James Melo (musicologist) has written extensively for scholarly journals and music magazines in Brazil, Uruguay, United States, and Austria, and has been invited to participate as a panel discussant in conferences in Indiana, New York, and Canada. He has written program notes for several concerts at Carnegie Hall and Lincoln Center, and for over 70 recordings on the Chesky, Naxos, Paulus, and Musikus labels, among others. He is the New York correspondent for the magazine Sinfonica in Uruguay, reviewer of music iconography for the journal Music in Art, and senior editor at RILM (Répertoire International de Littérature Musicale) at CUNY. In March 2005, he chaired a session in the conference Music and Intellectual History, organized by the Barry Brook Center for Music Research and Documentation (CUNY), and presented a paper on the history of musicological research in Brazil. He received a grant from the Paul Sacher Stiftung in Basel, Switzerland, where he conducted research on the manuscripts of Anton Webern. Mr. Melo is the program annotator for the recording on Villa-Lobos' complete piano music and Camargo Guarnieri's complete piano concertos on Naxos. In 2006, he began collaborating with the Montréal Chamber Music Festival as musicologist and program notes writer. In March 2008 he chaired a session on music iconography in Brazil and Portugal in the conference Music, Body, and Stage: The Iconography of Music Theater and Opera at CUNY Graduate Center.

Donald T. Sanders, (writer, producer, director of theatrical productions for ERC) graduated from the University of Pennsylvania and was awarded a Thouron Fellowship. He received a C.I.D from the University of Bristol, England, and an M.F.A from the Yale School of Drama where he was assistant to Nikos Psacharapoulos and drama master of Stiles College. Known for his stage adaptations from novels, his Naked Lunch by William S. Burroughs and Old New York by Edith Wharton were both presented by Joseph Papp at the New York Shakespeare Festival/Public Theater. Mr. Sanders has been executive artistic director of MIFA/Massachusetts International Festival of the Arts since 1993. He is also the author of 33 Scenes on the Possibility of Human Happiness, Thomas Cole, A Waking Dream and Dubrovsky, the opera by jazz composer William Russo. In 2002, he was made a Chevalier dans l'Ordre des Arts et des Lettres of the Republic of France. He has been Director of Theatrical Productions for Ensemble for the Romantic Century (ERC) in New York City since 2005.

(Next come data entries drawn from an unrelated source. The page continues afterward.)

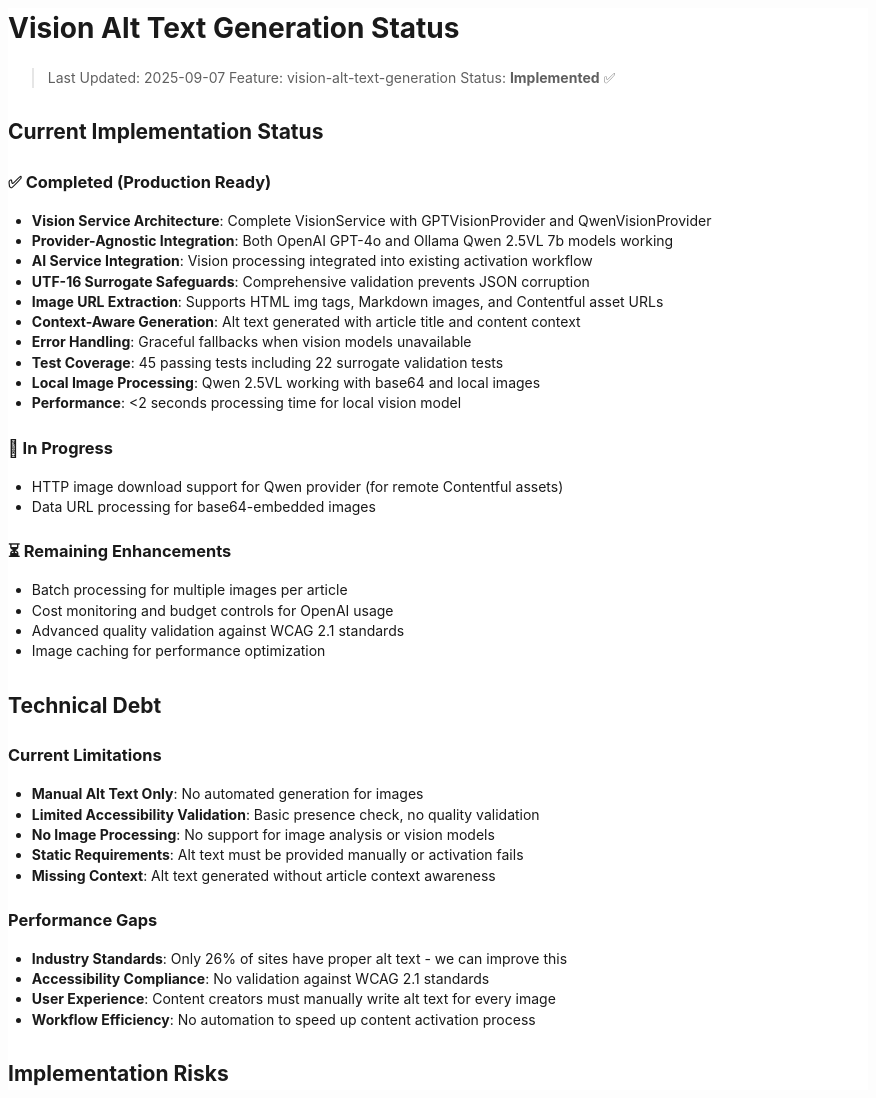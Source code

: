 # Vision Alt Text Generation Status

> Last Updated: 2025-09-07
> Feature: vision-alt-text-generation
> Status: **Implemented** ✅

## Current Implementation Status

### ✅ Completed (Production Ready)
- **Vision Service Architecture**: Complete VisionService with GPTVisionProvider and QwenVisionProvider
- **Provider-Agnostic Integration**: Both OpenAI GPT-4o and Ollama Qwen 2.5VL 7b models working
- **AI Service Integration**: Vision processing integrated into existing activation workflow
- **UTF-16 Surrogate Safeguards**: Comprehensive validation prevents JSON corruption
- **Image URL Extraction**: Supports HTML img tags, Markdown images, and Contentful asset URLs
- **Context-Aware Generation**: Alt text generated with article title and content context
- **Error Handling**: Graceful fallbacks when vision models unavailable
- **Test Coverage**: 45 passing tests including 22 surrogate validation tests
- **Local Image Processing**: Qwen 2.5VL working with base64 and local images
- **Performance**: <2 seconds processing time for local vision model

### 🔨 In Progress
- HTTP image download support for Qwen provider (for remote Contentful assets)
- Data URL processing for base64-embedded images

### ⏳ Remaining Enhancements
- Batch processing for multiple images per article
- Cost monitoring and budget controls for OpenAI usage
- Advanced quality validation against WCAG 2.1 standards
- Image caching for performance optimization

## Technical Debt

### Current Limitations
- **Manual Alt Text Only**: No automated generation for images
- **Limited Accessibility Validation**: Basic presence check, no quality validation
- **No Image Processing**: No support for image analysis or vision models
- **Static Requirements**: Alt text must be provided manually or activation fails
- **Missing Context**: Alt text generated without article context awareness

### Performance Gaps
- **Industry Standards**: Only 26% of sites have proper alt text - we can improve this
- **Accessibility Compliance**: No validation against WCAG 2.1 standards
- **User Experience**: Content creators must manually write alt text for every image
- **Workflow Efficiency**: No automation to speed up content activation process

## Implementation Risks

Vanessa James (set and costume designer) is a designer of sets, costumes, and lighting for the theater and opera and an art director for film and television. She has received an Emmy Citation and two other Emmy nominations. She was the art director for a documentary on the history of the White House directed by Oscar winning director Paul Wagner. Other film credits include Andy Warhol’s Brand X, Ragtime, and The King of Comedy. Her Off-Broadway credits include the revival of Virgil Thompson’s Four Saints in Three Acts, Arthur Penn’s production of Chambers and the musical Your Don’t Miss Water by Cornelius Eady. She is currently the chair of Theatre Arts at Mount Holyoke College. She is the author of The Geneology of Greek Mythology and Shakespeare’s Geneologies.

Beverly Emmons, Lighting Design, has received six Broadway Tony Award nominations for “Jekyll and Hyde”, “The Heiress”, “Passion”, “Les Liaisons Dangereuses”, “A Day in Hollywood/A Night in the Ukraine” and “The Elephant Man”. She has designed the lighting for many other notable Broadway shows including, “Annie Get Your Gun”, “The Life and Adventures of Nicholas Nickleby”, “Good”, “The Dresser” and “Amadeus”. Her designs for dance include Martha Graham, Merce Cunningham, Bill T. Jones and Trisha Brown and for theatre artists, Joe Chaikin, Richard Foreman, Robert Wilson, Meredith Monk and Lucinda Childs. Her lighting for opera has been seen at La Scala and the Met among other venues. “Peggy” marks Beverly’s first design for Ensemble for the Romantic Century (ERC).